**Supplied records:**
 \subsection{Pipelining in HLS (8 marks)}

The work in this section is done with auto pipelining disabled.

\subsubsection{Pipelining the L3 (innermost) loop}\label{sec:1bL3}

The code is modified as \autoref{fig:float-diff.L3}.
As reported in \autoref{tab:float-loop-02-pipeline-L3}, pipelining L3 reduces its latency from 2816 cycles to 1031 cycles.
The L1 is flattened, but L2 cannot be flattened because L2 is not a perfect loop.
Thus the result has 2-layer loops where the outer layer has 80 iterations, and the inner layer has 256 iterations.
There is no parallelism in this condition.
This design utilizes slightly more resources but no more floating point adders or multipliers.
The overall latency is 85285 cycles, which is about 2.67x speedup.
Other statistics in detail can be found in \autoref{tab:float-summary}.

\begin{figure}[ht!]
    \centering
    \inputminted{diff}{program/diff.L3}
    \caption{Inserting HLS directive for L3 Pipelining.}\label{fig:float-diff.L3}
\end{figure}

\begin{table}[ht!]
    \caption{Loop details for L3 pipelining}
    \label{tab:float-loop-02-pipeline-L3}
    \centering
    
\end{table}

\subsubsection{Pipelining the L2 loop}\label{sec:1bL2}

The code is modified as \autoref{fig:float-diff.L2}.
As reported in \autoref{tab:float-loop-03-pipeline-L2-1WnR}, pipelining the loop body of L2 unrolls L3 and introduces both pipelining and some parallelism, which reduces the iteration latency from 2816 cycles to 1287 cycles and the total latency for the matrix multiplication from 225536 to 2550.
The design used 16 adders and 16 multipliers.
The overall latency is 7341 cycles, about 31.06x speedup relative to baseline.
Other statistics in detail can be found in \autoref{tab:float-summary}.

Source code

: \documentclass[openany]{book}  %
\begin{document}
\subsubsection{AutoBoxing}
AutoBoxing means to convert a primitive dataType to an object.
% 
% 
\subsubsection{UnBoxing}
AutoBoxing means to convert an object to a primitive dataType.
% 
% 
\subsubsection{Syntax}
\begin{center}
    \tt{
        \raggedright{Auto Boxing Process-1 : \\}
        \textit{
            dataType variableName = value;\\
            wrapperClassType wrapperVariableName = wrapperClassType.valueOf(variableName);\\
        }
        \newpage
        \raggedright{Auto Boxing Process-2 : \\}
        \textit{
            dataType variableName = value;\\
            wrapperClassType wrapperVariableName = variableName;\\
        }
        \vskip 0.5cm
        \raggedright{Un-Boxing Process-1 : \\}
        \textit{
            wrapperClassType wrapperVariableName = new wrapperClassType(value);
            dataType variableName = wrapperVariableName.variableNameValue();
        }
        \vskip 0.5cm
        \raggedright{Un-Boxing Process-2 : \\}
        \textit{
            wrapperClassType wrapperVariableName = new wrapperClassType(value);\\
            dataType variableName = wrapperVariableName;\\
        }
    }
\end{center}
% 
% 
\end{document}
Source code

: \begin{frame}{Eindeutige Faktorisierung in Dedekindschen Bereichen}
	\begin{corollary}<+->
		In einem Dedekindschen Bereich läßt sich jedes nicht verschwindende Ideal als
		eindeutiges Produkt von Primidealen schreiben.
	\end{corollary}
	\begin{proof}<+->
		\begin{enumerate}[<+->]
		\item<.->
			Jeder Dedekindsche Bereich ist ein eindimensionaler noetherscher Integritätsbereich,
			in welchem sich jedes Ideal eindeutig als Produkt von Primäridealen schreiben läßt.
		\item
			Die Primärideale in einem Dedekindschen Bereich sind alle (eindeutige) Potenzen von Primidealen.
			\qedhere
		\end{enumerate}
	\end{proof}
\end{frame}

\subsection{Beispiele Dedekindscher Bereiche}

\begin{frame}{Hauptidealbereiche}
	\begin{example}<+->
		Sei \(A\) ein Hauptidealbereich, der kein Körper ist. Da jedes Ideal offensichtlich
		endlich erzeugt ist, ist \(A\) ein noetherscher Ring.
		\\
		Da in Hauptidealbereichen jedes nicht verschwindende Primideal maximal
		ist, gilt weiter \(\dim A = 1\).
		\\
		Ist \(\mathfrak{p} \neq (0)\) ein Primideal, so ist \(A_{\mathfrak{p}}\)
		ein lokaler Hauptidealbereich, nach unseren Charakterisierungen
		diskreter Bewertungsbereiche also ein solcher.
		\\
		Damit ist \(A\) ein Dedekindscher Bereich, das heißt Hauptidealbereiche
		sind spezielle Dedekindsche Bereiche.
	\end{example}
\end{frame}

**Exercise prompt:** Could you repeat all of the material above exactly?

**Final answer:**
 \subsection{Pipelining in HLS (8 marks)}

The work in this section is done with auto pipelining disabled.

\subsubsection{Pipelining the L3 (innermost) loop}\label{sec:1bL3}

The code is modified as \autoref{fig:float-diff.L3}.
As reported in \autoref{tab:float-loop-02-pipeline-L3}, pipelining L3 reduces its latency from 2816 cycles to 1031 cycles.
The L1 is flattened, but L2 cannot be flattened because L2 is not a perfect loop.
Thus the result has 2-layer loops where the outer layer has 80 iterations, and the inner layer has 256 iterations.
There is no parallelism in this condition.
This design utilizes slightly more resources but no more floating point adders or multipliers.
The overall latency is 85285 cycles, which is about 2.67x speedup.
Other statistics in detail can be found in \autoref{tab:float-summary}.

\begin{figure}[ht!]
    \centering
    \inputminted{diff}{program/diff.L3}
    \caption{Inserting HLS directive for L3 Pipelining.}\label{fig:float-diff.L3}
\end{figure}

\begin{table}[ht!]
    \caption{Loop details for L3 pipelining}
    \label{tab:float-loop-02-pipeline-L3}
    \centering
    
\end{table}

\subsubsection{Pipelining the L2 loop}\label{sec:1bL2}

The code is modified as \autoref{fig:float-diff.L2}.
As reported in \autoref{tab:float-loop-03-pipeline-L2-1WnR}, pipelining the loop body of L2 unrolls L3 and introduces both pipelining and some parallelism, which reduces the iteration latency from 2816 cycles to 1287 cycles and the total latency for the matrix multiplication from 225536 to 2550.
The design used 16 adders and 16 multipliers.
The overall latency is 7341 cycles, about 31.06x speedup relative to baseline.
Other statistics in detail can be found in \autoref{tab:float-summary}.

Source code

: \documentclass[openany]{book}  %
\begin{document}
\subsubsection{AutoBoxing}
AutoBoxing means to convert a primitive dataType to an object.
% 
% 
\subsubsection{UnBoxing}
AutoBoxing means to convert an object to a primitive dataType.
% 
% 
\subsubsection{Syntax}
\begin{center}
    \tt{
        \raggedright{Auto Boxing Process-1 : \\}
        \textit{
            dataType variableName = value;\\
            wrapperClassType wrapperVariableName = wrapperClassType.valueOf(variableName);\\
        }
        \newpage
        \raggedright{Auto Boxing Process-2 : \\}
        \textit{
            dataType variableName = value;\\
            wrapperClassType wrapperVariableName = variableName;\\
        }
        \vskip 0.5cm
        \raggedright{Un-Boxing Process-1 : \\}
        \textit{
            wrapperClassType wrapperVariableName = new wrapperClassType(value);
            dataType variableName = wrapperVariableName.variableNameValue();
        }
        \vskip 0.5cm
        \raggedright{Un-Boxing Process-2 : \\}
        \textit{
            wrapperClassType wrapperVariableName = new wrapperClassType(value);\\
            dataType variableName = wrapperVariableName;\\
        }
    }
\end{center}
% 
% 
\end{document}
Source code

: \begin{frame}{Eindeutige Faktorisierung in Dedekindschen Bereichen}
	\begin{corollary}<+->
		In einem Dedekindschen Bereich läßt sich jedes nicht verschwindende Ideal als
		eindeutiges Produkt von Primidealen schreiben.
	\end{corollary}
	\begin{proof}<+->
		\begin{enumerate}[<+->]
		\item<.->
			Jeder Dedekindsche Bereich ist ein eindimensionaler noetherscher Integritätsbereich,
			in welchem sich jedes Ideal eindeutig als Produkt von Primäridealen schreiben läßt.
		\item
			Die Primärideale in einem Dedekindschen Bereich sind alle (eindeutige) Potenzen von Primidealen.
			\qedhere
		\end{enumerate}
	\end{proof}
\end{frame}

\subsection{Beispiele Dedekindscher Bereiche}

\begin{frame}{Hauptidealbereiche}
	\begin{example}<+->
		Sei \(A\) ein Hauptidealbereich, der kein Körper ist. Da jedes Ideal offensichtlich
		endlich erzeugt ist, ist \(A\) ein noetherscher Ring.
		\\
		Da in Hauptidealbereichen jedes nicht verschwindende Primideal maximal
		ist, gilt weiter \(\dim A = 1\).
		\\
		Ist \(\mathfrak{p} \neq (0)\) ein Primideal, so ist \(A_{\mathfrak{p}}\)
		ein lokaler Hauptidealbereich, nach unseren Charakterisierungen
		diskreter Bewertungsbereiche also ein solcher.
		\\
		Damit ist \(A\) ein Dedekindscher Bereich, das heißt Hauptidealbereiche
		sind spezielle Dedekindsche Bereiche.
	\end{example}
\end{frame}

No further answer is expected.